Et les changements ne s'arrêtent pas là : GPA a créé un fonds de dotation pour « structurer une stratégie de mécénat », afin de mener des actions qui découlent de ses valeurs (solidarité, insertion, environnement...) et dépassent le cadre de l'entreprise. Chez Enedis aussi, le rayonnement de la mission de l'entreprise dépasse le cadre de la société. «Comme acteur qui travaille avec un écostytème très large, nous avons l'ambition de le porter avec nous», explique Catherine Lescure. Par exemple, Enedis déploie de nombreux «chantiers bas carbone» qui impliquent des interactions avec les collectivités locales, les entreprises de travaux publics. La société travaille à diffuser la pratique de réutilisation locale de la terre excavée lors des travaux, une démarche non usuelle.
34% de «mission native»
«On assiste à une extension rapide du modèle d'entreprise à mission», a déclaré Véronique Louwagie, ministre déléguée chargée du Commerce, de l'Artisanat, des Petites et moyennes entreprises et de l'Économie sociale et solidaire, en introduction à la présentation du baromètre. Au 31 décembre 2024, ce dernier recensait 1 961 sociétés à mission, contre 1 585 l'année précédente. En dépit du contexte économique compliqué, la dynamique ne s'est pas essoufflée. Pour l'essentiel, les entreprises à mission sont des PME : 60,8% d'entre elles comptent moins de 10 salariés. Au niveau territorial, ces sociétés semblent se développer un peu partout, avec une mention spéciale pour les Pays de la Loire, où elles sont surreprésentées. En termes de secteurs, « on note une prédominance des services dans une définition très large, mais d'autres secteurs connaissent une dynamique », ajoute Guillaume Densoës, co-président de la CEM. Par exemple, des sociétés à mission ont vu le jour dans l'agroalimentaire ou l'immobilier.

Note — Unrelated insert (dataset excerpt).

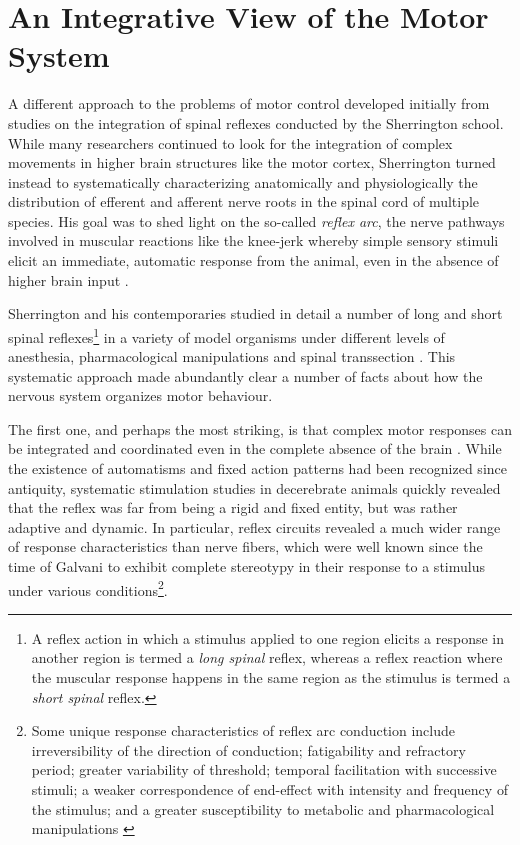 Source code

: \section{An Integrative View of the Motor System}

A different approach to the problems of motor control developed initially from studies on the integration of spinal reflexes conducted by the Sherrington school. While many researchers continued to look for the integration of complex movements in higher brain structures like the motor cortex, Sherrington turned instead to systematically characterizing anatomically and physiologically the distribution of efferent \cite{Sherrington1892} and afferent \cite{Sherrington1893a} nerve roots in the spinal cord of multiple species. His goal was to shed light on the so-called \emph{reflex arc}, the nerve pathways involved in muscular reactions like the knee-jerk whereby simple sensory stimuli elicit an immediate, automatic response from the animal, even in the absence of higher brain input \cite{Sherrington1893b}.

Sherrington and his contemporaries studied in detail a number of long and short spinal reflexes\footnote{A reflex action in which a stimulus applied to one region elicits a response in another region is termed a \emph{long spinal} reflex, whereas a reflex reaction where the muscular response happens in the same region as the stimulus is termed a \emph{short spinal} reflex.} in a variety of model organisms under different levels of anesthesia, pharmacological manipulations and spinal transsection \cite{Sherrington1903}. This systematic approach made abundantly clear a number of facts about how the nervous system organizes motor behaviour.

The first one, and perhaps the most striking, is that complex motor responses can be integrated and coordinated even in the complete absence of the brain \cite{Sherrington1906}. While the existence of automatisms and fixed action patterns had been recognized since antiquity, systematic stimulation studies in decerebrate animals quickly revealed that the reflex was far from being a rigid and fixed entity, but was rather adaptive and dynamic. In particular, reflex circuits revealed a much wider range of response characteristics than nerve fibers, which were well known since the time of Galvani to exhibit complete stereotypy in their response to a stimulus under various conditions\footnote{Some unique response characteristics of reflex arc conduction include irreversibility of the direction of conduction; fatigability and refractory period; greater variability of threshold; temporal facilitation with successive stimuli; a weaker correspondence of end-effect with intensity and frequency of the stimulus; and a greater susceptibility to metabolic and pharmacological manipulations \cite[p.14]{Sherrington1906}}.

Autre constat, celui d'une convergence entre l'entreprise à mission et d'autres démarches. Par exemple, 160 d'entre elles sont labellisées B corp (sociétal, environnemental, gouvernance) et 39 détiennent un label Esus, Entreprise solidaire d'utilité sociale. Tendance encourageante pour l'avenir, si 46% de ces sociétés ont été créées avant la loi Pacte – avec une doyenne qui a plus de 100 ans - , 34% d'entre elles sont « mission native ». «Aujourd'hui, les entrepreneurs se posent la question de l'objet social de leur projet», analyse Guillaume Densoës. Pour Helène Bernicot, co-présidente de la CEM, preuve est faite que l'entreprise à mission est un modèle qui fonctionne : « Il donne du sens et il est pragmatique ».